╭─ Dataset records

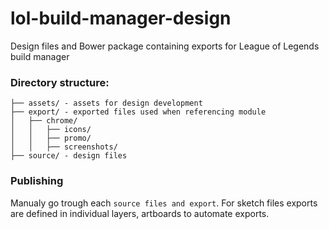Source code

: # lol-build-manager-design
Design files and Bower package containing exports for League of Legends build manager

### Directory structure:
```
├── assets/ - assets for design development
├── export/ - exported files used when referencing module
│   ├── chrome/
│   │   ├── icons/
│   │   ├── promo/
│   │   ├── screenshots/
├── source/ - design files 
```

### Publishing
Manualy go trough each `source files and export`. For sketch files exports are defined in individual layers, artboards to automate exports.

╰─

The required output is a copy of each line in the records where the string "build" occurs.

_Exercise output_
: # lol-build-manager-design
Design files and Bower package containing exports for League of Legends build manager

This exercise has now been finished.